Making these assumptions the average conversion rate from 1767 to 1869 would have been 3.75% to 4.15%. This is much higher than the 1890s figure of 1.26%, implying that the conversion rate had waned once the effects of the last 19th century revival were no longer felt.

Note also the 3.75% to 4.15% conversion rate is an average figure. They will have been periods where this figure will have been lower and of course some higher – perhaps as high as the 6% of the 1904/5 revival.  However in that revival the high conversion rate was temporary. From 1760s to 1870s the high conversion rate was ongoing. There is no doubt that internal migration and church planting would have helped keep the rate high. But such an increase of the presence of the church in new communities is one of the by-products of revival, so this feature is expected. Without conversions new churches cannot be planted!

Conclusion

Thus I conclude that revival was the primary cause of the high conversion rate, which in turn was the cause of church growth.

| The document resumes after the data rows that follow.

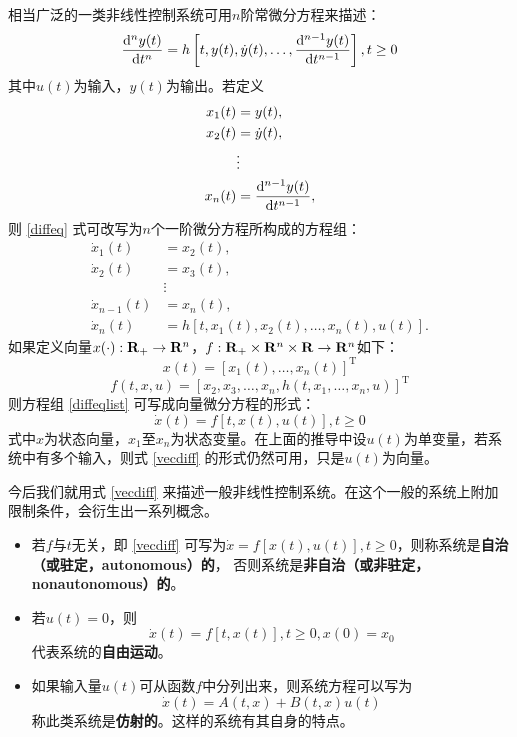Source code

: 相当广泛的一类非线性控制系统可用$n$阶常微分方程来描述：
\begin{equation}\label{diffeq}
  \frac{\mathop{}\!\mathrm{d}^n y(t)}{\mathop{}\!\mathrm{d} t^n}=h\left[t,y(t),\dot{y}(t),\dots,\frac{\mathop{}\!\mathrm{d}^{n-1} y(t)}{\mathop{}\!\mathrm{d} t^{n-1}}\right],t\ge 0
\end{equation}
其中$u(t)$为输入，$y(t)$为输出。若定义
\begin{align*}
  x_1(t)&=y(t),\\
  x_2(t)&=\dot{y}(t),\\
  &\vdots\\
  x_n(t)&=\frac{\mathop{}\!\mathrm{d}^{n-1} y(t)}{\mathop{}\!\mathrm{d} t^{n-1}},
\end{align*}
则 \eqref{diffeq} 式可改写为$n$个一阶微分方程所构成的方程组：
\begin{equation}\label{diffeqlist}
  \begin{aligned}
    \dot{x}_1(t)&=x_2(t),\\
    \dot{x}_2(t)&=x_3(t),\\
    &\vdots\\
    \dot{x}_{n-1}(t)&=x_n(t),\\
    \dot{x}_n(t)&=h\left[t,x_1(t),x_2(t),\dots,x_n(t),u(t)\right].
  \end{aligned}
\end{equation}
如果定义向量$x(\cdot):\mathbf{R}{}_+\to\mathbf{R}{}^n$，$f:\mathbf{R}{}_+\times\mathbf{R}{}^n\times\mathbf{R}{}\to\mathbf{R}{}^n$如下：
\[x(t)=[x_1(t),\dots,x_n(t)]^\mathrm{T}\]
\[f(t,x,u)=[x_2,x_3,\dots,x_n,h(t,x_1,\dots,x_n,u)]^\mathrm{T}\]
则方程组 \eqref{diffeqlist} 可写成向量微分方程的形式：
\begin{equation}\label{vecdiff}
  \dot{x}(t)=f[t,x(t),u(t)],t\ge 0
\end{equation}
式中$x$为状态向量，$x_1$至$x_n$为状态变量。在上面的推导中设$u(t)$为单变量，若系统中有多个输入，则式 \eqref{vecdiff} 的形式仍然可用，只是$u(t)$为向量。

今后我们就用式 \eqref{vecdiff} 来描述一般非线性控制系统。在这个一般的系统上附加限制条件，会衍生出一系列概念。

\begin{definition}\label{def:nonlinearconcepts}
  \begin{itemize}[leftmargin=1em]
    \item 若$f$与$t$无关，即 \eqref{vecdiff} 可写为$\dot{x}=f[x(t),u(t)],t\ge 0$，则称系统是{\bf 自治（或驻定，autonomous）的}，
    否则系统是{\bf 非自治（或非驻定，nonautonomous）的}。
    \item 若$u(t)=0$，则\begin{equation}\label{free}
      \dot{x}(t)=f[t,x(t)],t\ge 0,x(0)=x_0
    \end{equation}代表系统的{\bf 自由运动}。
    \item 如果输入量$u(t)$可从函数$f$中分列出来，则系统方程可以写为\[\dot{x}(t)=A(t,x)+B(t,x)u(t)\]称此类系统是{\bf 仿射的}。这样的系统有其自身的特点。
  \end{itemize}
\end{definition}


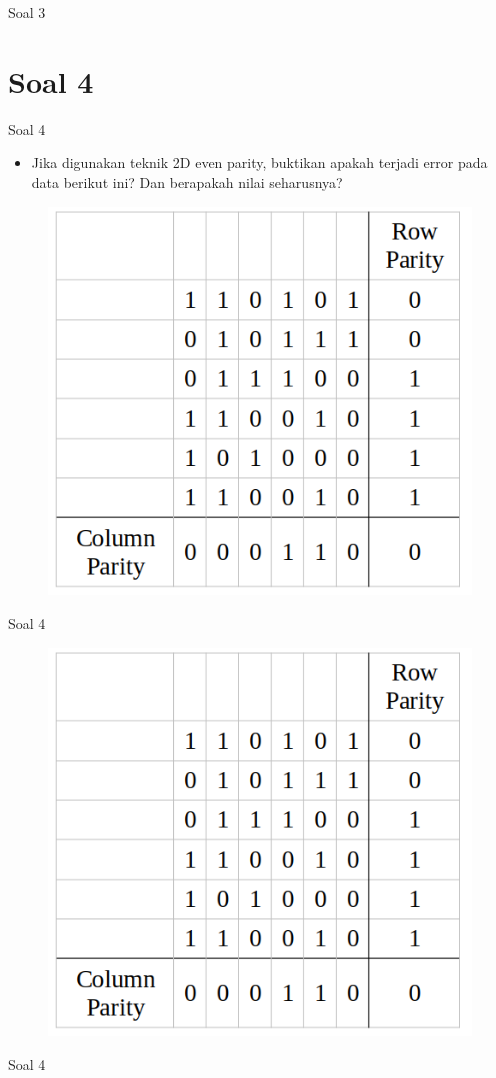 \documentclass[aspectratio=169]{beamer}
\begin{document}
\begin{frame}[t]{Soal 3}
	
\end{frame}

\section{Soal 4}

\begin{frame}[t]{Soal 4}
	\begin{itemize}
		\item Jika digunakan teknik 2D even parity, buktikan apakah terjadi error pada data berikut ini? Dan berapakah nilai seharusnya?
	\end{itemize}

	\begin{figure}
		\centering
		\includegraphics[width=0.4\linewidth]{../../../soal/kuis/soal4_kuis2}
	\end{figure}
\end{frame}

\begin{frame}[t]{Soal 4}
	\begin{figure}
		\centering
		\includegraphics[width=0.5\linewidth]{../../../soal/kuis/soal4_kuis2}
	\end{figure}
\end{frame}

\begin{frame}[t]{Soal 4}
	
\end{frame}
\end{document}
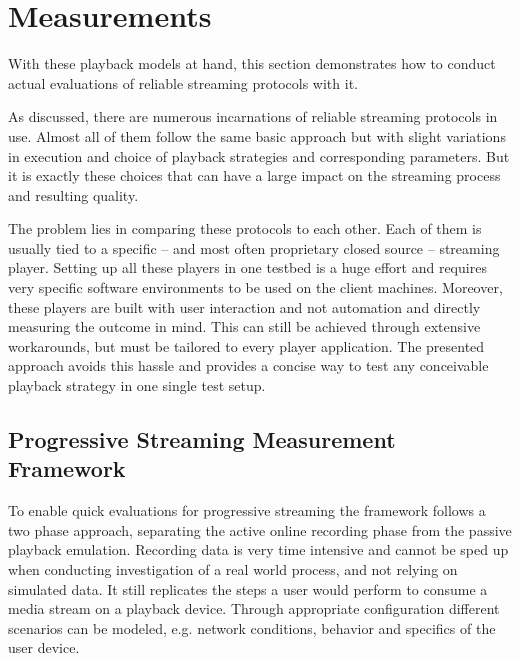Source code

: \section{Measurements}
\label{c3:measurements}

With these playback models at hand, this section demonstrates how to conduct actual evaluations of reliable streaming protocols with it.

As discussed, there are numerous incarnations of reliable streaming protocols in use. Almost all of them follow the same basic approach but with slight variations in execution and choice of playback strategies and corresponding parameters. But it is exactly these choices that can have a large impact on the streaming process and resulting quality. 

The problem lies in comparing these protocols to each other. Each of them is usually tied to a specific -- and most often proprietary closed source -- streaming player. Setting up all these players in one testbed is a huge effort and requires very specific software environments to be used on the client machines. Moreover, these players are built with user interaction and not automation and directly measuring the outcome in mind. This can still be achieved through extensive workarounds, but must be tailored to every player application. The presented approach avoids this hassle and provides a concise way to test any conceivable playback strategy in one single test setup.


\subsection{Progressive Streaming Measurement Framework}

To enable quick evaluations for progressive streaming the framework follows a two phase approach, separating the active online recording phase from the passive playback emulation. Recording data is very time intensive and cannot be sped up when conducting investigation of a real world process, and not relying on simulated data. It still replicates the steps a user would perform to consume a media stream on a playback device. Through appropriate configuration different scenarios can be modeled, e.g. network conditions, behavior and specifics of the user device.
 
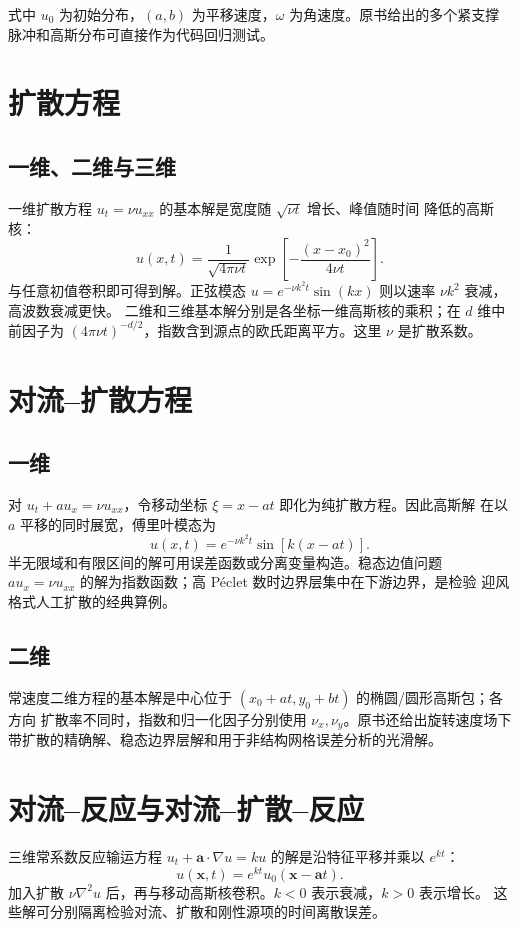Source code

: \documentclass[11pt,a4paper,openany,fontset=none]{ctexbook}
\begin{document}
式中 $u_0$ 为初始分布，$(a,b)$ 为平移速度，$\omega$ 为角速度。原书给出的多个紧支撑
脉冲和高斯分布可直接作为代码回归测试。

\section{扩散方程}
\subsection{一维、二维与三维}
一维扩散方程 $u_t=\nu u_{xx}$ 的基本解是宽度随 $\sqrt{\nu t}$ 增长、峰值随时间
降低的高斯核：
\begin{equation}
 u(x,t)=\frac{1}{\sqrt{4\pi\nu t}}
 \exp\!\left[-\frac{(x-x_0)^2}{4\nu t}\right].
\end{equation}
与任意初值卷积即可得到解。正弦模态
$u=e^{-\nu k^2t}\sin(kx)$ 则以速率 $\nu k^2$ 衰减，高波数衰减更快。
二维和三维基本解分别是各坐标一维高斯核的乘积；在 $d$ 维中前因子为
$(4\pi\nu t)^{-d/2}$，指数含到源点的欧氏距离平方。这里 $\nu$ 是扩散系数。

\section{对流--扩散方程}
\subsection{一维}
对 $u_t+a u_x=\nu u_{xx}$，令移动坐标 $\xi=x-at$ 即化为纯扩散方程。因此高斯解
在以 $a$ 平移的同时展宽，傅里叶模态为
\begin{equation}u(x,t)=e^{-\nu k^2t}\sin[k(x-at)].\end{equation}
半无限域和有限区间的解可用误差函数或分离变量构造。稳态边值问题
$a u_x=\nu u_{xx}$ 的解为指数函数；高 P\'eclet 数时边界层集中在下游边界，是检验
迎风格式人工扩散的经典算例。

\subsection{二维}
常速度二维方程的基本解是中心位于 $(x_0+at,y_0+bt)$ 的椭圆/圆形高斯包；各方向
扩散率不同时，指数和归一化因子分别使用 $\nu_x,\nu_y$。原书还给出旋转速度场下
带扩散的精确解、稳态边界层解和用于非结构网格误差分析的光滑解。

\section{对流--反应与对流--扩散--反应}
三维常系数反应输运方程
$u_t+\bm a\cdot\nabla u=ku$ 的解是沿特征平移并乘以 $e^{kt}$：
\begin{equation}u(\bm x,t)=e^{kt}u_0(\bm x-\bm a t).
\end{equation}
加入扩散 $\nu\nabla^2u$ 后，再与移动高斯核卷积。$k<0$ 表示衰减，$k>0$ 表示增长。
这些解可分别隔离检验对流、扩散和刚性源项的时间离散误差。
\end{document}

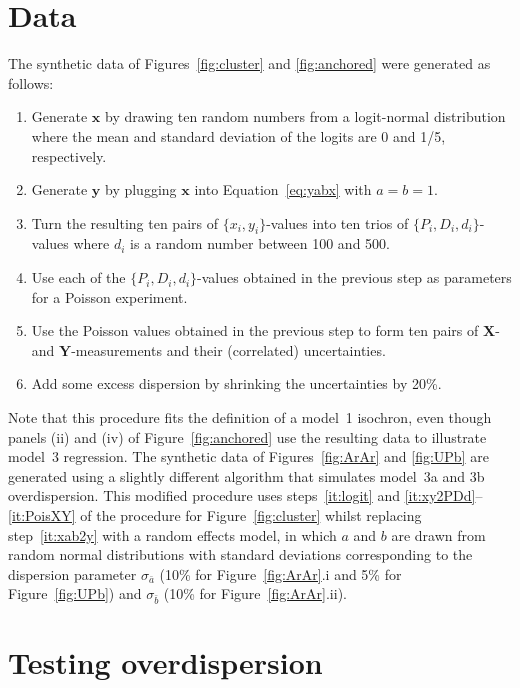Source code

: \documentclass{article}
\begin{document}
\section{Data}\label{app:syntheticdata}

The synthetic data of Figures~\ref{fig:cluster} and \ref{fig:anchored}
were generated as follows:
\begin{enumerate}
\item Generate $\mathbf{x}$ by drawing ten random numbers from a
  logit-normal distribution where the mean and standard deviation of
  the logits are 0 and 1/5, respectively.\label{it:logit}
\item Generate $\mathbf{y}$ by plugging $\mathbf{x}$ into
  Equation~\ref{eq:yabx} with $a=b=1$.\label{it:xab2y}
\item Turn the resulting ten pairs of $\{x_i,y_i\}$-values into ten
  trios of $\{P_i,D_i,d_i\}$-values where $d_i$ is a random number
  between 100 and 500.\label{it:xy2PDd}
\item Use each of the $\{P_i,D_i,d_i\}$-values obtained in the
  previous step as parameters for a Poisson experiment.
\item Use the Poisson values obtained in the previous step to form ten
  pairs of $\mathbf{X}$- and $\mathbf{Y}$-measurements and their
  (correlated) uncertainties.\label{it:PoisXY}
\item Add some excess dispersion by shrinking the uncertainties by
  20\%.
\end{enumerate}

Note that this procedure fits the definition of a model~1 isochron,
even though panels (ii) and (iv) of Figure~\ref{fig:anchored} use the
resulting data to illustrate model~3 regression. The synthetic data of
Figures~\ref{fig:ArAr} and \ref{fig:UPb} are generated using a
slightly different algorithm that simulates model~3a and 3b
overdispersion. This modified procedure uses steps~\ref{it:logit} and
\ref{it:xy2PDd}--\ref{it:PoisXY} of the procedure for
Figure~\ref{fig:cluster} whilst replacing step~\ref{it:xab2y} with a
random effects model, in which $a$ and $b$ are drawn from random normal
distributions with standard deviations corresponding to the dispersion
parameter $\sigma_{\bar{a}}$ (10\% for Figure~\ref{fig:ArAr}.i and 5\%
for Figure~\ref{fig:UPb}) and $\sigma_{\bar{b}}$ (10\% for
Figure~\ref{fig:ArAr}.ii).

\section{Testing overdispersion}\label{app:X2}
\end{document}
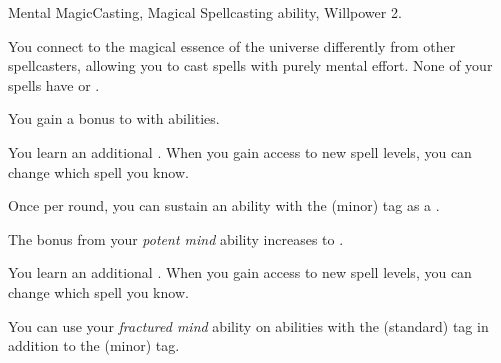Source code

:     \begin{feat}{Mental Magic}{Casting, Magical}
        \featpre Spellcasting ability, Willpower 2.

         You connect to the magical essence of the universe differently from other spellcasters, allowing you to cast spells with purely mental effort.
        None of your spells have  or .

         You gain a  bonus to  with  abilities.

         You learn an additional .
        When you gain access to new spell levels, you can change which spell you know.

         Once per round, you can sustain an ability with the  (minor) tag as a .

         The bonus from your \textit{potent mind} ability increases to .

         You learn an additional .
        When you gain access to new spell levels, you can change which spell you know.

         You can use your \textit{fractured mind} ability on abilities with the  (standard) tag in addition to the  (minor) tag.
    \end{feat}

Conversely the lack of revivals after 1859-60 was the cause of the decline in conversion rate and ultimately the decline of the church. Again there is no difficulty in extending this conclusion across the other denominations. Thus it is clear the lack of revival is the primary cause of church decline, as without revival the church cannot convert enough people to grow.

This now begs the question as to why revivals have ended, or whether there were any other explanations for the decline, which might also explain the ending of revivals? I will leave a discussion of these for another blog.



Notes & References

[1] Blog: Church Decline Caused by Lack of Conversions


[2] By pre-20th century denominations I mean: Anglican, Presbyterian, Methodist and Congregational across England, Wales and Scotland. Decline is also true for Baptists but not to the same degree or pattern. Brethren and Salvation Army do not follow the standard decline pattern. Pentecostalism, which is largely growing, did not start until the 20th century. The post-1960 churches are a mixture of growth and decline.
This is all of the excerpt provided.